DATA FOR THIS EXERCISE:
[Start of Attachment]
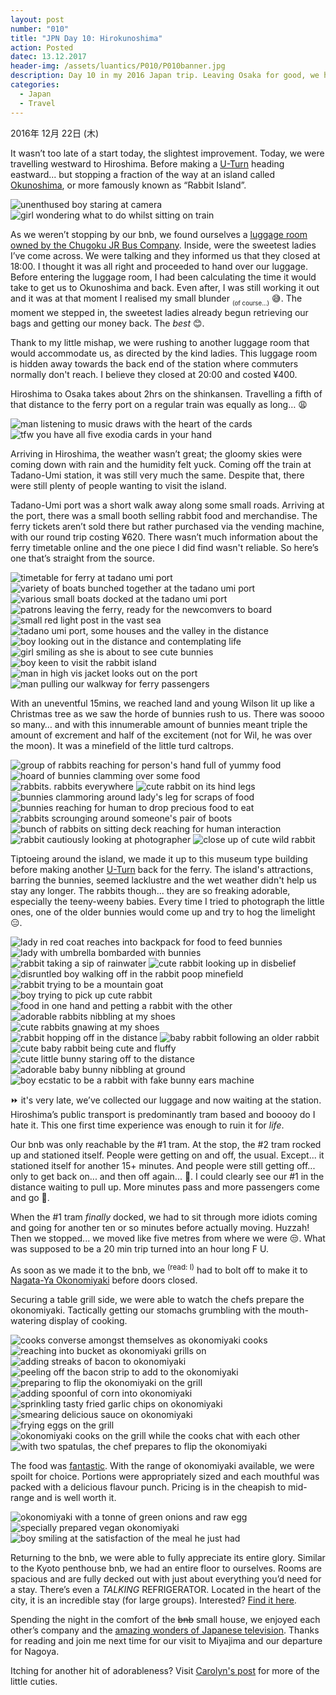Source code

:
 ```yaml
---
layout: post
number: "010"
title: "JPN Day 10: Hirokunoshima"
action: Posted
datec: 13.12.2017
header-img: /assets/luantics/P010/P010banner.jpg
description: Day 10 in my 2016 Japan trip. Leaving Osaka for good, we head further south to visit Hiroshima and Okunoshima, or more commonly known as rabbit island.
categories:
  - Japan
  - Travel
---
```


2016年 12月 22日 (木)

It wasn’t too late of a start today, the slightest improvement. Today, we were travelling westward to Hiroshima. Before making a <a href="https://youtu.be/r0aMnYRRPZc?t=52s">U-Turn</a> heading eastward... but stopping a fraction of the way at an island called <a href="https://www.google.com.au/maps/place/%C5%8Ckunoshima/@34.3090744,132.9892282,16z/data=!3m1!4b1!4m5!3m4!1s0x3550453047d04345:0x48c667e9a04c14fa!8m2!3d34.3113285!4d132.9921762?hl=en">Okunoshima</a>, or more famously known as “Rabbit Island”. 

<div class="imageset">
	<div class="row">
		<img src="{{ baseurl }}/assets/luantics/P010/P010JPND1001A.jpg" alt="unenthused boy staring at camera" class="half"/>
		<img src="{{ baseurl }}/assets/luantics/P010/P010JPND1001B.jpg" alt="girl wondering what to do whilst sitting  on train" class="half"/>
	</div>
</div>

As we weren’t stopping by our bnb, we found ourselves a <a href="http://www.chugoku-jrbus.co.jp/contents/tebura_hiroshima/en/">luggage room owned by the Chugoku JR Bus Company</a>. Inside, were the sweetest ladies I’ve come across. We were talking and they informed us that they closed at 18:00. I thought it was all right and proceeded to hand over our luggage. Before entering the luggage room, I had been calculating the time it would take to get us to Okunoshima and back. Even after, I was still working it out and it was at that moment I realised my small blunder <sub><sub>(of course...)</sub></sub> :sweat_smile:. The moment we stepped in, the sweetest ladies already begun retrieving our bags and getting our money back. The _best_ :blush:. 

Thank to my little mishap, we were rushing to another luggage room that would accommodate us, as directed by the kind ladies. This luggage room is hidden away towards the back end of the station where commuters normally don't reach. I believe they closed at 20:00 and costed ¥400.

Hiroshima to Osaka takes about 2hrs on the shinkansen. Travelling a fifth of that distance to the ferry port on a regular train was equally as long… :weary:

<div class="imageset">
	<div class="row">
		<img src="{{ baseurl }}/assets/luantics/P010/P010JPND1002A.jpg" alt="man listening to music draws with the heart of the cards" class="half"/>
		<img src="{{ baseurl }}/assets/luantics/P010/P010JPND1002B.jpg" alt="tfw you have all five exodia cards in your hand" class="half"/>
	</div>
</div>

Arriving in Hiroshima, the weather wasn’t great; the gloomy skies were coming down with rain and the humidity felt yuck. Coming off the train at Tadano-Umi station, it was still very much the same. Despite that, there were still plenty of people wanting to visit the island. 

Tadano-Umi port was a short walk away along some small roads. Arriving at the port, there was a small booth selling rabbit food and merchandise. The ferry tickets aren’t sold there but rather purchased via the vending machine, with our round trip costing ¥620. There wasn’t much information about the ferry timetable online and the one piece I did find wasn't reliable. So here’s one that’s straight from the source.

<div class="imageset">
	<img src="{{ baseurl }}/assets/luantics/P010/P010JPND1003.jpg" alt="timetable for ferry at tadano umi port">
	<img src="{{ baseurl }}/assets/luantics/P010/P010JPND1004.jpg" alt="variety of boats bunched together at the tadano umi port">
	<img src="{{ baseurl }}/assets/luantics/P010/P010JPND1005.jpg" alt="various small boats docked at the tadano umi port">
	<img src="{{ baseurl }}/assets/luantics/P010/P010JPND1006.jpg" alt="patrons leaving the ferry, ready for the newcomvers to board">
	<img src="{{ baseurl }}/assets/luantics/P010/P010JPND1007.jpg" alt="small red light post in the vast sea">
	<img src="{{ baseurl }}/assets/luantics/P010/P010JPND1008.jpg" alt="tadano umi port, some houses and the valley in the distance">
	<img src="{{ baseurl }}/assets/luantics/P010/P010JPND1009.jpg" alt="boy looking out in the distance and contemplating life">
	<img src="{{ baseurl }}/assets/luantics/P010/P010JPND1010.jpg" alt="girl smiling as she is about to see cute bunnies">
	<img src="{{ baseurl }}/assets/luantics/P010/P010JPND1011.jpg" alt="boy keen to visit the rabbit island">
	<div class="row">
		<img src="{{ baseurl }}/assets/luantics/P010/P010JPND1012A.jpg" alt="man in high vis jacket looks out on the port" class="half"/>
		<img src="{{ baseurl }}/assets/luantics/P010/P010JPND1012B.jpg" alt="man pulling our walkway for ferry passengers" class="half"/>
	</div>
</div>

With an uneventful 15mins, we reached land and young Wilson lit up like a Christmas tree as we saw the horde of bunnies rush to us. There was soooo so many… and with this innumerable amount of bunnies meant triple the amount of excrement and half of the excitement (not for Wil, he was over the moon). It was a minefield of the little turd caltrops.

<div class="imageset">
	<div class="row">
		<img src="{{ baseurl }}/assets/luantics/P010/P010JPND1013A.jpg" alt="group of rabbits reaching for person's hand full of yummy food" class="one-third"/>
		<img src="{{ baseurl }}/assets/luantics/P010/P010JPND1013B.jpg" alt="hoard of bunnies clamming over some food" class="two-thirds"/>
	</div>
	<img src="{{ baseurl }}/assets/luantics/P010/P010JPND1014.jpg" alt="rabbits. rabbits everywhere">
	<img src="{{ baseurl }}/assets/luantics/P010/P010JPND1015.jpg" alt="cute rabbit on its hind legs">
	<img src="{{ baseurl }}/assets/luantics/P010/P010JPND1016.jpg" alt="bunnies clammoring around lady's leg for scraps of food">
	<img src="{{ baseurl }}/assets/luantics/P010/P010JPND1017.jpg" alt="bunnies reaching for human to drop precious food to eat">
	<img src="{{ baseurl }}/assets/luantics/P010/P010JPND1018.jpg" alt="rabbits scrounging around someone's pair of boots">
	<img src="{{ baseurl }}/assets/luantics/P010/P010JPND1019.jpg" alt="bunch of rabbits on sitting deck reaching for human interaction">
	<div class="row">
		<img src="{{ baseurl }}/assets/luantics/P010/P010JPND1020A.jpg" alt="rabbit cautiously looking at photographer" class="half"/>
		<img src="{{ baseurl }}/assets/luantics/P010/P010JPND1020B.jpg" alt="close up of cute wild rabbit" class="half"/>
	</div>
</div>

Tiptoeing around the island, we made it up to this museum type building before making another  <a href="https://youtu.be/r0aMnYRRPZc?t=1m04s">U-Turn</a> back for the ferry. The island's attractions, barring the bunnies, seemed lacklustre and the wet weather didn't help us stay any longer. The rabbits though... they are so freaking adorable, especially the teeny-weeny babies. Every time I tried to photograph the little ones, one of the older bunnies would come up and try to hog the limelight :expressionless:.

<div class="imageset">
	<img src="{{ baseurl }}/assets/luantics/P010/P010JPND1021.jpg" alt="lady in red coat reaches into backpack for food to feed bunnies">
	<img src="{{ baseurl }}/assets/luantics/P010/P010JPND1022.jpg" alt="lady with umbrella bombarded with bunnies">
	<div class="row">
		<img src="{{ baseurl }}/assets/luantics/P010/P010JPND1023A.jpg" alt="rabbit taking a sip of rainwater" class="half"/>
		<img src="{{ baseurl }}/assets/luantics/P010/P010JPND1023B.jpg" alt="cute rabbit looking up in disbelief" class="half"/>
	</div>
	<img src="{{ baseurl }}/assets/luantics/P010/P010JPND1024.jpg" alt="disruntled boy walking off in the rabbit poop minefield">
	<img src="{{ baseurl }}/assets/luantics/P010/P010JPND1025.jpg" alt="rabbit trying to be a mountain goat">
	<div class="row">
		<img src="{{ baseurl }}/assets/luantics/P010/P010JPND1026A.jpg" alt="boy trying to pick up cute rabbit" class="two-thirds"/>
		<img src="{{ baseurl }}/assets/luantics/P010/P010JPND1026B.jpg" alt="food in one hand and petting a rabbit with the other" class="one-third"/>
	</div>
	<div class="row">
		<img src="{{ baseurl }}/assets/luantics/P010/P010JPND1027A.jpg" alt="adorable rabbits nibbling at my shoes" class="half"/>
		<img src="{{ baseurl }}/assets/luantics/P010/P010JPND1027B.jpg" alt="cute rabbits gnawing at my shoes" class="half"/>
	</div>
	<img src="{{ baseurl }}/assets/luantics/P010/P010JPND1028.jpg" alt="rabbit hopping off in the distance">
	<img src="{{ baseurl }}/assets/luantics/P010/P010JPND1029.jpg" alt="baby rabbit following an older rabbit">
	<div class="row">
		<img src="{{ baseurl }}/assets/luantics/P010/P010JPND1030A.jpg" alt="cute baby rabbit being cute and fluffy" class="half"/>
		<img src="{{ baseurl }}/assets/luantics/P010/P010JPND1030B.jpg" alt="cute little bunny staring off to the distance" class="half"/>
	</div>
	<img src="{{ baseurl }}/assets/luantics/P010/P010JPND1031.jpg" alt="adorable baby bunny nibbling at ground">
	<img src="{{ baseurl }}/assets/luantics/P010/P010JPND1032.jpg" alt="boy ecstatic to be a rabbit with fake bunny ears machine">
</div>

:fast_forward: it's very late, we’ve collected our luggage and now waiting at the station. Hiroshima’s public transport is predominantly tram based and booooy do I hate it. This one first time experience was enough to ruin it for _life_. 

Our bnb was only reachable by the #1 tram. At the stop, the #2 tram rocked up and stationed itself. People were getting on and off, the usual. Except... it stationed itself for another 15+ minutes. And people were still getting off... only to get back on... and then off again... 🤨. I could clearly see our #1 in the distance waiting to pull up. More minutes pass and more passengers come and go :triumph:.

When the #1 tram _finally_ docked, we had to sit through more idiots coming and going for another ten or so minutes before actually moving. Huzzah! Then we stopped... we moved like five metres from where we were :unamused:. What was supposed to be a 20 min trip turned into an hour long F U.

As soon as we made it to the bnb, we <sup>(read: I)</sup> had to bolt off  to make it to <a href="https://www.google.com.au/maps/place/Nagata-ya/@34.3942204,132.4522963,17z/data=!3m1!4b1!4m5!3m4!1s0x355aa20d1ba3a539:0x54a7e2f3d14117e5!8m2!3d34.394216!4d132.454485?hl=en">Nagata-Ya Okonomiyaki</a> before doors closed. 

Securing a table grill side, we were able to watch the chefs prepare the okonomiyaki. Tactically getting our stomachs grumbling with the mouth-watering display of cooking.

<div class="imageset">
	<img src="{{ baseurl }}/assets/luantics/P010/P010JPND1033.jpg" alt="cooks converse amongst themselves as okonomiyaki cooks"/>
	<div class="row">
		<img src="{{ baseurl }}/assets/luantics/P010/P010JPND1034A.jpg" alt="reaching into bucket as okonomiyaki grills on" class="half"/>
		<img src="{{ baseurl }}/assets/luantics/P010/P010JPND1034B.jpg" alt="adding streaks of bacon to okonomiyaki" class="half"/>
	</div>
	<div class="row">
		<img src="{{ baseurl }}/assets/luantics/P010/P010JPND1035A.jpg" alt="peeling off the bacon strip to add to the okonomiyaki" class="one-third"/>
		<img src="{{ baseurl }}/assets/luantics/P010/P010JPND1035B.jpg" alt="preparing to flip the okonomiyaki on the grill" class="two-thirds"/>
	</div>
	<img src="{{ baseurl }}/assets/luantics/P010/P010JPND1036.jpg" alt="adding spoonful of corn into okonomiyaki"/>
	<div class="row">
		<img src="{{ baseurl }}/assets/luantics/P010/P010JPND1037A.jpg" alt="sprinkling tasty fried garlic chips on okonomiyaki" class="half"/>
		<img src="{{ baseurl }}/assets/luantics/P010/P010JPND1037B.jpg" alt="smearing delicious sauce on okonomiyaki" class="half"/>
	</div>
	<img src="{{ baseurl }}/assets/luantics/P010/P010JPND1038.jpg" alt="frying eggs on the grill"/>
	<div class="row">
		<img src="{{ baseurl }}/assets/luantics/P010/P010JPND1039A.jpg" alt="okonomiyaki cooks on the grill while the cooks chat with each other" class="half"/>
		<img src="{{ baseurl }}/assets/luantics/P010/P010JPND1039B.jpg" alt="with two spatulas, the chef prepares to flip the okonomiyaki" class="half"/>
	</div>
</div>

The food was <a href="https://youtu.be/AAbokV76tkU?t=38s">fantastic</a>. With the range of okonomiyaki available, we were spoilt for choice. Portions were appropriately sized and each mouthful was packed with a delicious flavour punch. Pricing is in the cheapish to mid-range and is well worth it. 

<div class="imageset">
	<div class="row">
		<img src="{{ baseurl }}/assets/luantics/P010/P010JPND1040A.jpg" alt="okonomiyaki with a tonne of green onions and raw egg" class="half"/>
		<img src="{{ baseurl }}/assets/luantics/P010/P010JPND1040B.jpg" alt="specially prepared vegan okonomiyaki" class="half"/>
	</div>
	<img src="{{ baseurl }}/assets/luantics/P010/P010JPND1041.jpg" alt="boy smiling at the satisfaction of the meal he just had"/>
</div>

Returning to the bnb, we were able to fully appreciate its entire glory. Similar to the Kyoto penthouse bnb, we had an entire floor to ourselves. Rooms are spacious and are fully decked out with just about everything you’d need for a stay. There’s even a _TALKING_ REFRIGERATOR. Located in the heart of the city, it is an incredible stay (for large groups). Interested? <a href="https://www.airbnb.com.au/rooms/14378370">Find it here</a>.

Spending the night in the comfort of the ~~bnb~~ small house, we enjoyed each other’s company and the <a href="https://www.youtube.com/watch?v=Gl-58cbxioI">amazing wonders of Japanese television</a>. Thanks for reading and join me next time for our visit to Miyajima and our departure for Nagoya.

Itching for another hit of adorableness? Visit <a href="http://www.capturedbycarolyn.com/blog/2017/japan-diary-hiroshima-part-1">Carolyn's post</a> for more of the little cuties.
[End of Attachment]
ABOUT THIS EXERCISE: Any pictures are to be skipped, and the lines from the beginning of the entries through the line with "2016年 12月 22日 (木)" copied exactly.

TASK RESPONSE:
Source code

:
 ```yaml
---
layout: post
number: "010"
title: "JPN Day 10: Hirokunoshima"
action: Posted
datec: 13.12.2017
header-img: /assets/luantics/P010/P010banner.jpg
description: Day 10 in my 2016 Japan trip. Leaving Osaka for good, we head further south to visit Hiroshima and Okunoshima, or more commonly known as rabbit island.
categories:
  - Japan
  - Travel
---
```


2016年 12月 22日 (木)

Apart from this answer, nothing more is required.